I was doing chest and bi's together for quite awhile.


----------



## LAM (Sep 7, 2004)

ditto...


----------



## Flex (Sep 8, 2004)

joey2005 said:
			
		

> This is not a good idea right? because you use biceps alot in bench press etc?



are you being serious?


----------



## CowPimp (Sep 8, 2004)

In general, biceps are used in pulling movements (Rows, pullups, etc.) while triceps are used in pushing movements (Pressing, dips, etc.).  I do chest and biceps on the same day currently.  I really like it thus far.


----------



## Du (Sep 8, 2004)

I do chest and bis together, its great. 

I do back and tris together, too. 

Then, legs and shoulders. 

Works for me.


----------



## Vital Signs (Sep 8, 2004)

> I do chest and bis together, its great.
> I do back and tris together, too.
> Then, legs and shoulders.


Same here, except I do shoulders on back or chest day.  Leg day wears me out and I gotta take a nap.

Leg day is twice a week.

Squats: 4 sets
Extensions: 4 sets
Curls: 4 sets
Presses: 4 sets
Calves: 4 sets

Afterwards I slam a whey shake and crash on the livingroom floor for about an hour.  Then I wake up and eat a mixture of tuna, cottage cheese, egg whites, and chopped onion.


----------



## Du (Sep 8, 2004)

Vital Signs said:
			
		

> Same here, except I do shoulders on back or chest day. Leg day wears me out and I gotta take a nap.
> 
> Leg day is twice a week.
> 
> ...


Figures, the day I write this, I get messed up. Today, I was only able to do legs due to overcrowding at the gym. I was pissed. But, its a blessing in disguise, because like you said, im worn out. Hit em hard today.


----------



## Vital Signs (Sep 8, 2004)

> because like you said, im worn out. Hit em hard today.

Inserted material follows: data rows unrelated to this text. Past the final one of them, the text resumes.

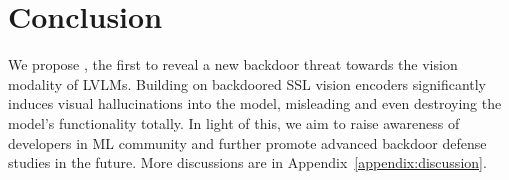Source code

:\section{Conclusion}
\label{sec:conclusion}
We propose \project, the first to reveal a new backdoor threat towards the vision modality of LVLMs. Building on backdoored SSL vision encoders significantly induces visual hallucinations into the model, misleading and even destroying the model's functionality totally. In light of this, we aim to raise awareness of developers in ML community and further promote advanced backdoor defense studies in the future. More discussions are in Appendix~\ref{appendix:discussion}.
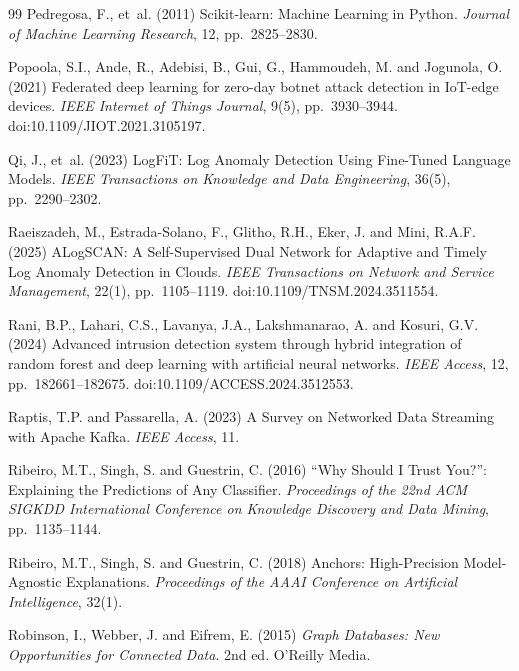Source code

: \documentclass[12pt,a4paper]{report}
\begin{document}
\begin{thebibliography}{99}
Pedregosa, F., et~al. (2011) Scikit-learn: Machine Learning in Python. \textit{Journal of Machine Learning Research}, 12, pp.~2825--2830.

Popoola, S.I., Ande, R., Adebisi, B., Gui, G., Hammoudeh, M. and Jogunola, O. (2021) Federated deep learning for zero-day botnet attack detection in IoT-edge devices. \textit{IEEE Internet of Things Journal}, 9(5), pp.~3930--3944. doi:10.1109/JIOT.2021.3105197.

Qi, J., et~al. (2023) LogFiT: Log Anomaly Detection Using Fine-Tuned Language Models. \textit{IEEE Transactions on Knowledge and Data Engineering}, 36(5), pp.~2290--2302.

Raeiszadeh, M., Estrada-Solano, F., Glitho, R.H., Eker, J. and Mini, R.A.F. (2025) ALogSCAN: A Self-Supervised Dual Network for Adaptive and Timely Log Anomaly Detection in Clouds. \textit{IEEE Transactions on Network and Service Management}, 22(1), pp.~1105--1119. doi:10.1109/TNSM.2024.3511554.

Rani, B.P., Lahari, C.S., Lavanya, J.A., Lakshmanarao, A. and Kosuri, G.V. (2024) Advanced intrusion detection system through hybrid integration of random forest and deep learning with artificial neural networks. \textit{IEEE Access}, 12, pp.~182661--182675. doi:10.1109/ACCESS.2024.3512553.

Raptis, T.P. and Passarella, A. (2023) A Survey on Networked Data Streaming with Apache Kafka. \textit{IEEE Access}, 11.

Ribeiro, M.T., Singh, S. and Guestrin, C. (2016) ``Why Should I Trust You?'': Explaining the Predictions of Any Classifier. \textit{Proceedings of the 22nd ACM SIGKDD International Conference on Knowledge Discovery and Data Mining}, pp.~1135--1144.

Ribeiro, M.T., Singh, S. and Guestrin, C. (2018) Anchors: High-Precision Model-Agnostic Explanations. \textit{Proceedings of the AAAI Conference on Artificial Intelligence}, 32(1).

Robinson, I., Webber, J. and Eifrem, E. (2015) \textit{Graph Databases: New Opportunities for Connected Data}. 2nd ed. O'Reilly Media.


\end{thebibliography}
\end{document}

No Shit!  After a heavy leg workout, I just crash on my livingroom floor,... over and out, I'm done!


----------



## ccr_bballer33 (Sep 8, 2004)

*since*

since were on the subject, how about chest,tris,legs / back, bi, shoulders monday tuesday thursday friday...is that alright


----------



## Du (Sep 8, 2004)

Maybe im reading this wrong.... 

Are you serious?


----------



## gr81 (Sep 8, 2004)

> since were on the subject, how about chest,tris,legs / back, bi, shoulders monday tuesday thursday friday...is that alright



NO


----------



## Du (Sep 8, 2004)

Dude if you ARE serious, you gotta spend some time lookin around before you ask that. 

Obviously you have the time to spend in the gym. Work each muscle group once a week. You say you go 4 nights. How about chest/bis on Monday. Back/Tris on tues. Wed off. Legs thursday. Delts, forearms, and abs on friday?

Split it up. Read around the boards, youll learn some stuff.


----------



## Tha Don (Sep 9, 2004)

ccr_bballer33 said:
			
		

> since were on the subject, how about chest,tris,legs / back, bi, shoulders monday tuesday thursday friday...is that alright



swap legs with shoulders, then you got a push / pull split which might work for you


----------